La Unión Clasista de Trabajadores (UCT) rechazó a cualquier intento de convertir la reforma del Código de Trabajo en una “contrarreforma” dirigida a debilitar derechos de los trabajadores, tras precisar que la cesantía constituye una conquista irrenunciable.
En la declaración final de su quinto congreso Juan Núñez, secretario general de la UCT, afirmó que la modernización de la legislación laboral debe ampliar derechos y responder a las nuevas realidades del trabajo, no aumentar la explotación, ni las precariedades.
Asimismo, los dirigentes sindicales agrupados en la UCT abordaron la necesidad de transformar el sistema de seguridad sociedad, al precisar que la salud, las pensiones y la protección frente a los riesgos laborales son fundamentales y no pueden estar, según dicen, subordinados al lucro de las Administraciones de Riesgos de Salud y las Administradoras de Fondos de Pensiones.
Reclaman una reforma integral a la ley 87-01 que garantice pensiones dignas, atención médica oportuna y de calidad, así como cobertura para los trabajadores sin importar su modalidad de empleo. En ese contexto, abogan por indexación salarial.
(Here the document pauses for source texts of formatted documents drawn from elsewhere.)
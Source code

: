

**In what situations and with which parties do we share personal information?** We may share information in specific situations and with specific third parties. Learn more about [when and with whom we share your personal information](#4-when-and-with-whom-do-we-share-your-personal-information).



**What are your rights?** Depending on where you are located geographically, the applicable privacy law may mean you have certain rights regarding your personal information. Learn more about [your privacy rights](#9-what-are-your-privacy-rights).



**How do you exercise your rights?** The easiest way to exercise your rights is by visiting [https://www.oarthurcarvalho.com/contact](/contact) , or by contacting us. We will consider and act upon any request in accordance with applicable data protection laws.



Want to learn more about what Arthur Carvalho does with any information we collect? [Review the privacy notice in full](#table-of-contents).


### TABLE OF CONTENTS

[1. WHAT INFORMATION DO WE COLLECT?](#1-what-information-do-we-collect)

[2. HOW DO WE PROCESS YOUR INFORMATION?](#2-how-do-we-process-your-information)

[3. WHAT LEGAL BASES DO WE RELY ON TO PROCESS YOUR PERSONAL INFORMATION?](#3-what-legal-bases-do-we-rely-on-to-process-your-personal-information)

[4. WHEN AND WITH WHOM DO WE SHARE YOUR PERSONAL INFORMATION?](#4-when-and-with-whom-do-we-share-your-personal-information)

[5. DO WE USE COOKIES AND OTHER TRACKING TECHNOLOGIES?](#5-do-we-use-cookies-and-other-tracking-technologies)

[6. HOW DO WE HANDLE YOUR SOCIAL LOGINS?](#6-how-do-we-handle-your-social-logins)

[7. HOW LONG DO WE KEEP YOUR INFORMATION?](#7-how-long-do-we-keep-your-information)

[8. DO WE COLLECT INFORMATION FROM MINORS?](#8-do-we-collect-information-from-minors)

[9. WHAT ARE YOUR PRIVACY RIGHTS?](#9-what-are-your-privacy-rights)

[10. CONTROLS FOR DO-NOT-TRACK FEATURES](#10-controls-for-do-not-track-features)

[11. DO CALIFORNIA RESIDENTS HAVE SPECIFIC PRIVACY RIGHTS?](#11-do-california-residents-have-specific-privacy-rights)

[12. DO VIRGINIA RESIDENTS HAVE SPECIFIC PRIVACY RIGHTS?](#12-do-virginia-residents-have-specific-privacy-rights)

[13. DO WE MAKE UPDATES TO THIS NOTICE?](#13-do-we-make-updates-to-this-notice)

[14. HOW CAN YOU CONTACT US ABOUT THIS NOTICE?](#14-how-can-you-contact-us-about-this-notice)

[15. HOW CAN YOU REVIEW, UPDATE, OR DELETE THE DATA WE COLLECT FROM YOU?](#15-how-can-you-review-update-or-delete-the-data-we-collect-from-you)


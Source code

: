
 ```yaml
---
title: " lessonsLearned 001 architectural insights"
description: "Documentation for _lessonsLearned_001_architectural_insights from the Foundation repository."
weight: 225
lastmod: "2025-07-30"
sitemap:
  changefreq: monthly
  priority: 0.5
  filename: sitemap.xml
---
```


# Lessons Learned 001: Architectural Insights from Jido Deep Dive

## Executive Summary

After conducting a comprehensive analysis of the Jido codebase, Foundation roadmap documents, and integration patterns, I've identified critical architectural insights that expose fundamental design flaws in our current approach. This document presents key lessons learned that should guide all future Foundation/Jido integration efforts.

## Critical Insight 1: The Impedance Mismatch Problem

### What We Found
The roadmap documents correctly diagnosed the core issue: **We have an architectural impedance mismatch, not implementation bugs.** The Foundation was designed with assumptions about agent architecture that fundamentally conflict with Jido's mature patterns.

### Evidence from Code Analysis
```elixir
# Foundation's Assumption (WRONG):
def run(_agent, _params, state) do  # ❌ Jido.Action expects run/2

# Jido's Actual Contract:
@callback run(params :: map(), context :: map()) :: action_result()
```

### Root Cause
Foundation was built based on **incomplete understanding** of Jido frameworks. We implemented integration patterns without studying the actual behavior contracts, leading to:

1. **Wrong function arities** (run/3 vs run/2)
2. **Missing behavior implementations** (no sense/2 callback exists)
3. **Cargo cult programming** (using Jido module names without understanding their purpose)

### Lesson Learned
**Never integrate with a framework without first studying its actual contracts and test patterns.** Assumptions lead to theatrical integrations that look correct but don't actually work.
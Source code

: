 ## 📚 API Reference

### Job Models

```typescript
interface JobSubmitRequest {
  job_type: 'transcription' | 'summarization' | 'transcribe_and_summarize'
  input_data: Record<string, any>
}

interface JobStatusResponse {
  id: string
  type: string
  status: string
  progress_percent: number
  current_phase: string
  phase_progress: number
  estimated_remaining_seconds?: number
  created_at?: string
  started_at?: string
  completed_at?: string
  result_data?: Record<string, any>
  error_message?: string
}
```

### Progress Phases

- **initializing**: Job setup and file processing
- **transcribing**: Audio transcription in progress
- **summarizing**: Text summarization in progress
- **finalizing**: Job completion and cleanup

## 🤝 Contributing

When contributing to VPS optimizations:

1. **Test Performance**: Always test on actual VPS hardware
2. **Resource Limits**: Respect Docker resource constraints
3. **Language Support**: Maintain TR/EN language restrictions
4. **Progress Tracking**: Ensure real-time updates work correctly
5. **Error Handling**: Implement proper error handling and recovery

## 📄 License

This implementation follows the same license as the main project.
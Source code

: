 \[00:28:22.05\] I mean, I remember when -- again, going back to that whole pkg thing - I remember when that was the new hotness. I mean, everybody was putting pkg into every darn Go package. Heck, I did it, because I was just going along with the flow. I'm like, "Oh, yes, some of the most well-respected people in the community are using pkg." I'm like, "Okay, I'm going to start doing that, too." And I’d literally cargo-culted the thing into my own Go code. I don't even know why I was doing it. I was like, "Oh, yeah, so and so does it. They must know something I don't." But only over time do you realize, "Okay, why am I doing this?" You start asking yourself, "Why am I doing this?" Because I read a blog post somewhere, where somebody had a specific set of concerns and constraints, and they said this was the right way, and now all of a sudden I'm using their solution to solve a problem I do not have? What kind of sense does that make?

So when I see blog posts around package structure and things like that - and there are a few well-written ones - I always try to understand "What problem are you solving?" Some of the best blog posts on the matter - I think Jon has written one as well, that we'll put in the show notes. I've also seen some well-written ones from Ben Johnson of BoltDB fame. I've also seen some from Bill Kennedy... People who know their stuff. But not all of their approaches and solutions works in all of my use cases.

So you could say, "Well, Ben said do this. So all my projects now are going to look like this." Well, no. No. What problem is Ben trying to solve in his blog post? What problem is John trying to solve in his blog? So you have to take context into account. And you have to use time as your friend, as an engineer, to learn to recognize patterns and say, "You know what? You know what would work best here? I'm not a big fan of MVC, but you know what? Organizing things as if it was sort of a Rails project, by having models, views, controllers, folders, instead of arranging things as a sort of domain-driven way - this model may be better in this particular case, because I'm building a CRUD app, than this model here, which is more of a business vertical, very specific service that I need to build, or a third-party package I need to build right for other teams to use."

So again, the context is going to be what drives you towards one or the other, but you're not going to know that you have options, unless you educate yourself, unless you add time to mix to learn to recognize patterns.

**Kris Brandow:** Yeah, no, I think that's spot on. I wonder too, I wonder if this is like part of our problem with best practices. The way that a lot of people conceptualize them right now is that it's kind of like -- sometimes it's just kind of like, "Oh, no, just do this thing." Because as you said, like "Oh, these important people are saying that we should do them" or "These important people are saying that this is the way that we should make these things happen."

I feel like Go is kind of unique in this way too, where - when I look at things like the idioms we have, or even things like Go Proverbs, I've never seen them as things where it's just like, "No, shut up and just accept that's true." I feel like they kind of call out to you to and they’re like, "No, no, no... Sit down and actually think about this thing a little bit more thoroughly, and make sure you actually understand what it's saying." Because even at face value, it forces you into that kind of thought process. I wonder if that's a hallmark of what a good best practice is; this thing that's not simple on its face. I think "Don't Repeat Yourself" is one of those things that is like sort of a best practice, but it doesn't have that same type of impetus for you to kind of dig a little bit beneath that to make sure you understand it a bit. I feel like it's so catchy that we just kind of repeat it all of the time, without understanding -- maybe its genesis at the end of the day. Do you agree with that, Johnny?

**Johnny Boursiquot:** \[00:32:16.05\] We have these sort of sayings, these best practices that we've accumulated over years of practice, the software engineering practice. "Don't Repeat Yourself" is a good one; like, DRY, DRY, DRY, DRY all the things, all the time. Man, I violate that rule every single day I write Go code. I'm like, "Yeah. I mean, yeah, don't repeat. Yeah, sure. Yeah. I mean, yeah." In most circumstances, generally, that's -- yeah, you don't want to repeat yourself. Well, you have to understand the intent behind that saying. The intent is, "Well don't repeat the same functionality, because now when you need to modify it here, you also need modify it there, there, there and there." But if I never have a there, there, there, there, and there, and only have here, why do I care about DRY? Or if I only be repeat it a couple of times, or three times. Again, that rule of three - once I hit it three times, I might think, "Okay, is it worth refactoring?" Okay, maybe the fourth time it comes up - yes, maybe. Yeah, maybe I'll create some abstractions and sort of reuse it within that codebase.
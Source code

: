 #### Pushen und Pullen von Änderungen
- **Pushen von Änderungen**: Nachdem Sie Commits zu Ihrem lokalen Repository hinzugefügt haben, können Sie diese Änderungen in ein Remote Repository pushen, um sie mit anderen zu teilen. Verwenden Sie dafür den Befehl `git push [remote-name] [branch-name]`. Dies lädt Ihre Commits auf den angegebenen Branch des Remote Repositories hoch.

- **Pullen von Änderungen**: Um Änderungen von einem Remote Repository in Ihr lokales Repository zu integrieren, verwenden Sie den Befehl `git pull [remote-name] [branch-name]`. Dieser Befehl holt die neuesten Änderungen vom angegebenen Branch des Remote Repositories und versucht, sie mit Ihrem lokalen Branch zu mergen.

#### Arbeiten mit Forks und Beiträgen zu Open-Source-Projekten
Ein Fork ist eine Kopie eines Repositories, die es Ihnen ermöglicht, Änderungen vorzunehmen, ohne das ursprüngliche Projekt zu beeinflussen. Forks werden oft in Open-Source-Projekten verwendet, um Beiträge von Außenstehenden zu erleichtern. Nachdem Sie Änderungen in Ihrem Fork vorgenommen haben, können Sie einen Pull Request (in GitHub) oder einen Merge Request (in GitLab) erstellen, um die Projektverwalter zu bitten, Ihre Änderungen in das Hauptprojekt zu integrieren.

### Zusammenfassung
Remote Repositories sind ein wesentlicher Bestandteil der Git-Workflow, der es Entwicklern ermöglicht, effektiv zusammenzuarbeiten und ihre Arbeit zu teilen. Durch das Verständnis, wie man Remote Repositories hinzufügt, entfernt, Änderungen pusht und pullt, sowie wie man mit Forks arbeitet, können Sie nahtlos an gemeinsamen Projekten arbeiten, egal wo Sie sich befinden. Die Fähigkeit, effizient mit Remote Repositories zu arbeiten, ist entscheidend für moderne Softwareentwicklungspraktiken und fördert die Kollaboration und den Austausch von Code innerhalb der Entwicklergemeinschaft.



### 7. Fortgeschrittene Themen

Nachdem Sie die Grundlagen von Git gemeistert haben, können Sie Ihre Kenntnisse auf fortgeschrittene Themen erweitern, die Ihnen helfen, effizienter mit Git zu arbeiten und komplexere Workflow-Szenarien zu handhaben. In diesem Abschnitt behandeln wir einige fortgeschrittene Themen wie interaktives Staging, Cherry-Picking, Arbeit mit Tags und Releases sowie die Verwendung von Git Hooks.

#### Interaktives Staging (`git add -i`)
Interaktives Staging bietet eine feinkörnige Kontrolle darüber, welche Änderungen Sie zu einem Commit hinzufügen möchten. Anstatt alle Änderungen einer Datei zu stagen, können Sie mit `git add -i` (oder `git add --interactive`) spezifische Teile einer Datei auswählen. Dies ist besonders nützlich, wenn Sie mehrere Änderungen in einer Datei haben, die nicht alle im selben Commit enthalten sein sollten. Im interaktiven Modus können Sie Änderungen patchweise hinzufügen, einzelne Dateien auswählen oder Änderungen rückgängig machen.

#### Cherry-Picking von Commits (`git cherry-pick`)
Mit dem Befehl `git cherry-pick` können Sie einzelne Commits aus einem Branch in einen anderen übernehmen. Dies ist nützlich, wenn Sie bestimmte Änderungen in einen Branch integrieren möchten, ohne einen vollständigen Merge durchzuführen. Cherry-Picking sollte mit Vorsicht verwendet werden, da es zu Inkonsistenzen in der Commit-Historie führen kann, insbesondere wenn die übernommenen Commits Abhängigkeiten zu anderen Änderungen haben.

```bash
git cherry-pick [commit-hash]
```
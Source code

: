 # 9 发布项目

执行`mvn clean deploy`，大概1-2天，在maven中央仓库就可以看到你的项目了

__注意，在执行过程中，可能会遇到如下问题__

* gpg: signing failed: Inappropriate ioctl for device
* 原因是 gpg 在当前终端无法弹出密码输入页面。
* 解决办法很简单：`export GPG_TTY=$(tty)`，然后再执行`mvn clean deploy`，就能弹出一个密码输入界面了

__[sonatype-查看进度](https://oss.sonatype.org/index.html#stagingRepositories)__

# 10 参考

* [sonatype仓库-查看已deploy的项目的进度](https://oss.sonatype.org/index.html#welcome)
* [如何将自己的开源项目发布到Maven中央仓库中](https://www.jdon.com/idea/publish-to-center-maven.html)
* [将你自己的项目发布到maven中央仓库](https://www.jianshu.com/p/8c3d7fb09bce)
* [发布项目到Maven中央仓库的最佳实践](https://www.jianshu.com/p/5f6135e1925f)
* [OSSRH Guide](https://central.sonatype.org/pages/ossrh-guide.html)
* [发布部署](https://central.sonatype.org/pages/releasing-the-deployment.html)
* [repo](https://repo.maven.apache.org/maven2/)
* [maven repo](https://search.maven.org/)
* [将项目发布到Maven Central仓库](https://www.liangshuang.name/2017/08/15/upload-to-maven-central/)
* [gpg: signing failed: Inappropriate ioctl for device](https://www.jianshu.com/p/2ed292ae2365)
En el encuentro los sindicalistas se quejaron de que persisten prácticas dirigidas a impedir, limitar o castigar la organización sindical.
Ante alegadas amenazas contra la Asociación Dominicana de Profesores (ADP), la UCT expresó su apoyo al gremio.
También, manifestó su respaldo al gobierno cubano y lamentaron la expulsión de nueves diplomáticos de territorio nacional.
Debilidad del movimiento sindical
Durante su exposición en la actividad, efectuada en el Paraninfo de Ciencias Jurídicas y Políticas de la Universidad Autónoma de Santo Domingo (UASD), Carlos Tomás Fernández, asesor de la confederación sindical, expuso sobre el debilitamiento del sector, con un llamado de alerta para adoptar acciones que permitan su fortalecimiento.
De acuerdo a datos ofrecidos, de 3, 973 sindicatos registrados en el ministerio de Trabajo, agrupados en 24 confederaciones, el 61 por ciento se encuentra inactivo, es decir, que solo 1,539 sindicatos realiza alguna actividad sindical.
Desde su óptica, la gran dispersión y división que ha padecido el movimiento sindical desde su surgimiento tiene mucho que ver con la situación. Para romper el «cerco» y aniquilamiento que, a su entender, la patronal, apoyada por el gobierno, mantiene contra la organización de los trabajadores, Carlos Tomás Fernández propone mayor nivel de formación de los trabajadores acerca de su rol en la sociedad y el papel a desempeñar en la lucha reivindicativa.
“Hacemos un llamado al gobierno dominicano a desistir del apoyo a la política de agresión contra Cuba y reclamamos que retome las relaciones de amistad e identidad histórica que siempre ha unido a los pueblos de la República Dominicana y Cuba”, expresaron directivos.